PM Abe wins big in Japan upper house poll

Japanese Prime Minister Shinzo Abe smiles in front of red rosettes on the names of his Liberal Democratic Party’s winning candidates during ballot counting for the upper house elections at the party headquarters in Tokyo Sunday, July 21, 2013. Voters handed Abe a thumping victory in upper house elections Sunday, exit polls showed, likely ushering in a new period of stability for politically volatile Japan. AP PHOTO/SHIZUO KAMBAYASHI

TOKYO—Voters handed Prime Minister Shinzo Abe a thumping victory in upper house elections Sunday, exit polls showed, likely ushering in a new period of stability for politically volatile Japan.

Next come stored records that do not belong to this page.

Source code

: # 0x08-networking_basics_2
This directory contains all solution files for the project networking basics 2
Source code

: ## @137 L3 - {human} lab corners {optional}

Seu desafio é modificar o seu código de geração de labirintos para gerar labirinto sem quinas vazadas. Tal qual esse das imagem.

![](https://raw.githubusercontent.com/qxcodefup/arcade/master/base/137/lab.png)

The projected victory means both chambers will be under government control, unblocking the bottleneck that has hampered legislation for the last six short-term premiers.

That will strengthen Abe’s hand as he tries to push through painful, but necessary, structural reforms aimed at dragging Japan out of two decades of economic malaise.

“We want to respond to people’s desire to feel a sense of economic improvement,” Abe told reporters as the results emerged.

“I want to make a virtuous cycle of improving the employment situation, increasing salaries and bringing about a rise in corporate investment.”

Abe’s Liberal Democratic Party won 65 of the 121 seats being contested, with its junior partner New Komeito securing 11, Kyodo News reported.

The country’s main opposition party, the Democratic Party of Japan, won just 17 seats.

Voter turnout low

Voter turnout was low, at an estimated 52.60 percent, according to Kyodo projections.

There are 242 legislators in the upper house, serving six-year terms. Elections are held for half of the seats every three years. The coalition already has 59 seats that were not up for election on Sunday.

Since romping to power in December’s vote for the more powerful lower house, the hard-charging Abe has unleashed a wave of spending and pressured the central bank to flood the market with easy money.

The moves—the first two “arrows” of a project dubbed “Abenomics”—sent the yen plunging, to the delight of exporters, and the stock market soaring.

This, coupled with some feel-good figures on GDP growth, powered 60-percent-plus public approval ratings for the prime minister, whose disastrous first turn in the top job, till September 2007, has paled in the public mind.

The third arrow of Abe’s policy program remains hazy, but will include corporate tax breaks, special business zones, plans to boost the number of women in the workplace and Japan’s participation in a mooted free trade area that encircles the Pacific.

Reforms will be tough

However, observers say reforms will be tough. Superannuated farmers tending tiny plots make up a powerful lobby group that has already made clear its unease about the extra competition this Trans-Pacific Partnership (TPP) would bring.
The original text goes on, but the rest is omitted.